__MATERIAL FOR THE TASK__:
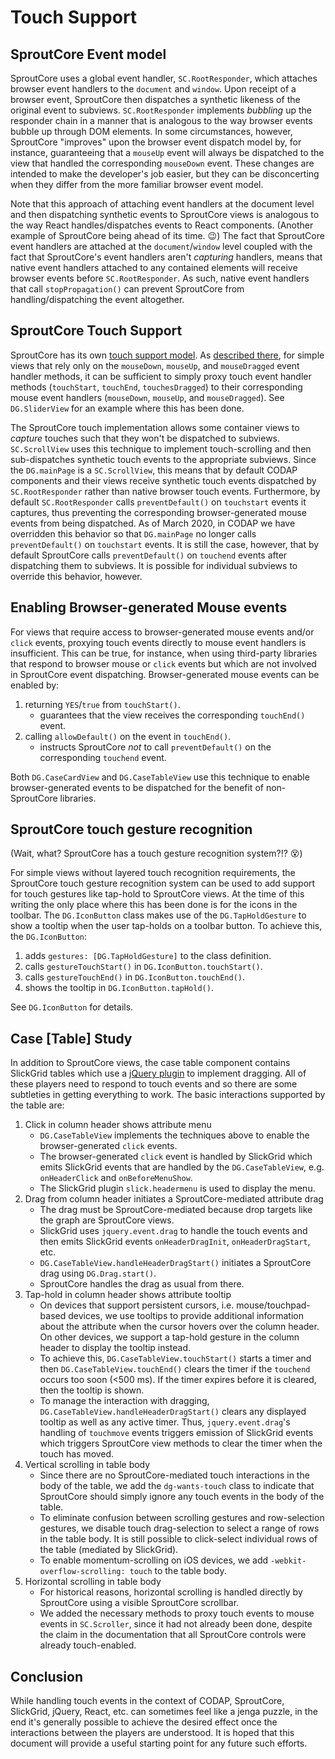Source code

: <!-- This uses Github flavored markdown. View it directly in Github: https://github.com/concord-consortium/codap/blob/master/docs/touch.md -->

# Touch Support

## SproutCore Event model

SproutCore uses a global event handler, `SC.RootResponder`, which attaches browser event handlers to the `document` and `window`. Upon receipt of a browser event, SproutCore then dispatches a synthetic likeness of the original event to subviews. `SC.RootResponder` implements _bubbling_ up the responder chain in a manner that is analogous to the way browser events bubble up through DOM elements. In some circumstances, however, SproutCore "improves" upon the browser event dispatch model by, for instance, guaranteeing that a `mouseUp` event will always be dispatched to the view that handled the corresponding `mouseDown` event. These changes are intended to make the developer's job easier, but they can be disconcerting when they differ from the more familiar browser event model. 

Note that this approach of attaching event handlers at the document level and then dispatching synthetic events to SproutCore views is analogous to the way React handles/dispatches events to React components. (Another example of SproutCore being ahead of its time. :wink:) The fact that SproutCore event handlers are attached at the `document`/`window` level coupled with the fact that SproutCore's event handlers aren't _capturing_ handlers, means that native event handlers attached to any contained elements will receive browser events before `SC.RootResponder`. As such, native event handlers that call `stopPropagation()` can prevent SproutCore from handling/dispatching the event altogether.

## SproutCore Touch Support

SproutCore has its own [touch support model](https://docs.sproutcore.com/symbols/SC.View.html#:~:text=Touch%20events%20can%20be%20much%20more%20complicated,SC.Touch.). As [described there](https://docs.sproutcore.com/symbols/SC.View.html#:~:text=The%20basic%20touch%20event%20handlers,mouse%20counterparts.), for simple views that rely only on the `mouseDown`, `mouseUp`, and `mouseDragged` event handler methods, it can be sufficient to simply proxy touch event handler methods (`touchStart`, `touchEnd`, `touchesDragged`) to their corresponding mouse event handlers (`mouseDown`, `mouseUp`, and `mouseDragged`). See `DG.SliderView` for an example where this has been done.

The SproutCore touch implementation allows some container views to _capture_ touches such that they won't be dispatched to subviews. `SC.ScrollView` uses this technique to implement touch-scrolling and then sub-dispatches synthetic touch events to the appropriate subviews. Since the `DG.mainPage` is a `SC.ScrollView`, this means that by default CODAP components and their views receive synthetic touch events dispatched by `SC.RootResponder` rather than native browser touch events. Furthermore, by default `SC.RootResponder` calls `preventDefault()` on `touchstart` events it captures, thus preventing the corresponding browser-generated mouse events from being dispatched. As of March 2020, in CODAP we have overridden this behavior so that `DG.mainPage` no longer calls `preventDefault()` on `touchstart` events. It is still the case, however, that by default SproutCore calls `preventDefault()` on `touchend` events after dispatching them to subviews. It is possible for individual subviews to override this behavior, however.

## Enabling Browser-generated Mouse events

For views that require access to browser-generated mouse events and/or `click` events, proxying touch events directly to mouse event handlers is insufficient. This can be true, for instance, when using third-party libraries that respond to browser mouse or `click` events but which are not involved in SproutCore event dispatching. Browser-generated mouse events can be enabled by:

1. returning `YES`/`true` from `touchStart()`.
    - guarantees that the view receives the corresponding `touchEnd()` event.
1. calling `allowDefault()` on the event in `touchEnd()`.
    - instructs SproutCore _not_ to call `preventDefault()` on the corresponding `touchend` event.

Both `DG.CaseCardView` and `DG.CaseTableView` use this technique to enable browser-generated events to be dispatched for the benefit of non-SproutCore libraries.

## SproutCore touch gesture recognition

(Wait, what? SproutCore has a touch gesture recognition system?!? :dizzy_face:)

For simple views without layered touch recognition requirements, the SproutCore touch gesture recognition system can be used to add support for touch gestures like tap-hold to SproutCore views. At the time of this writing the only place where this has been done is for the icons in the toolbar. The `DG.IconButton` class makes use of the `DG.TapHoldGesture` to show a tooltip when the user tap-holds on a toolbar button. To achieve this, the `DG.IconButton`:

1. adds `gestures: [DG.TapHoldGesture]` to the class definition.
1. calls `gestureTouchStart()` in `DG.IconButton.touchStart()`.
1. calls `gestureTouchEnd()` in `DG.IconButton.touchEnd()`.
1. shows the tooltip in `DG.IconButton.tapHold()`.

See `DG.IconButton` for details.

## Case [Table] Study

In addition to SproutCore views, the case table component contains SlickGrid tables which use a [jQuery plugin](https://github.com/devongovett/jquery.event.drag) to implement dragging. All of these players need to respond to touch events and so there are some subtleties in getting everything to work. The basic interactions supported by the table are:

1. Click in column header shows attribute menu
    - `DG.CaseTableView` implements the techniques above to enable the browser-generated `click` events.
    - The browser-generated `click` event is handled by SlickGrid which emits SlickGrid events that are handled by the `DG.CaseTableView`, e.g. `onHeaderClick` and `onBeforeMenuShow`.
    - The SlickGrid plugin `slick.headermenu` is used to display the menu.
1. Drag from column header initiates a SproutCore-mediated attribute drag
    - The drag must be SproutCore-mediated because drop targets like the graph are SproutCore views.
    - SlickGrid uses `jquery.event.drag` to handle the touch events and then emits SlickGrid events `onHeaderDragInit`, `onHeaderDragStart`, etc.
    - `DG.CaseTableView.handleHeaderDragStart()` initiates a SproutCore drag using `DG.Drag.start()`.
    - SproutCore handles the drag as usual from there.
1. Tap-hold in column header shows attribute tooltip
    - On devices that support persistent cursors, i.e. mouse/touchpad-based devices, we use tooltips to provide additional information about the attribute when the cursor hovers over the column header. On other devices, we support a tap-hold gesture in the column header to display the tooltip instead.
    - To achieve this, `DG.CaseTableView.touchStart()` starts a timer and then `DG.CaseTableView.touchEnd()` clears the timer if the `touchend` occurs too soon (<500 ms). If the timer expires before it is cleared, then the tooltip is shown.
    - To manage the interaction with dragging, `DG.CaseTableView.handleHeaderDragStart()` clears any displayed tooltip as well as any active timer. Thus, `jquery.event.drag`'s handling of `touchmove` events triggers emission of SlickGrid events which triggers SproutCore view methods to clear the timer when the touch has moved.
1. Vertical scrolling in table body
    - Since there are no SproutCore-mediated touch interactions in the body of the table, we add the `dg-wants-touch` class to indicate that SproutCore should simply ignore any touch events in the body of the table.
    - To eliminate confusion between scrolling gestures and row-selection gestures, we disable touch drag-selection to select a range of rows in the table body. It is still possible to click-select individual rows of the table (mediated by SlickGrid).
    - To enable momentum-scrolling on iOS devices, we add `-webkit-overflow-scrolling: touch` to the table body.
1. Horizontal scrolling in table body
    - For historical reasons, horizontal scrolling is handled directly by SproutCore using a visible SproutCore scrollbar.
    - We added the necessary methods to proxy touch events to mouse events in `SC.Scroller`, since it had not already been done, despite the claim in the documentation that all SproutCore controls were already touch-enabled.

## Conclusion

While handling touch events in the context of CODAP, SproutCore, SlickGrid, jQuery, React, etc. can sometimes feel like a jenga puzzle, in the end it's generally possible to achieve the desired effect once the interactions between the players are understood. It is hoped that this document will provide a useful starting point for any future such efforts.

__WHAT IS BEING ASKED__: Reproduce only the lines from the beginning of the data through the line that contains "SproutCore uses a", both included, and please drop the pictures.

__OUTPUT OF THE TASK__:
Source code

: <!-- This uses Github flavored markdown. View it directly in Github: https://github.com/concord-consortium/codap/blob/master/docs/touch.md -->

# Touch Support

## SproutCore Event model

SproutCore uses a global event handler, `SC.RootResponder`, which attaches browser event handlers to the `document` and `window`. Upon receipt of a browser event, SproutCore then dispatches a synthetic likeness of the original event to subviews. `SC.RootResponder` implements _bubbling_ up the responder chain in a manner that is analogous to the way browser events bubble up through DOM elements. In some circumstances, however, SproutCore "improves" upon the browser event dispatch model by, for instance, guaranteeing that a `mouseUp` event will always be dispatched to the view that handled the corresponding `mouseDown` event. These changes are intended to make the developer's job easier, but they can be disconcerting when they differ from the more familiar browser event model. 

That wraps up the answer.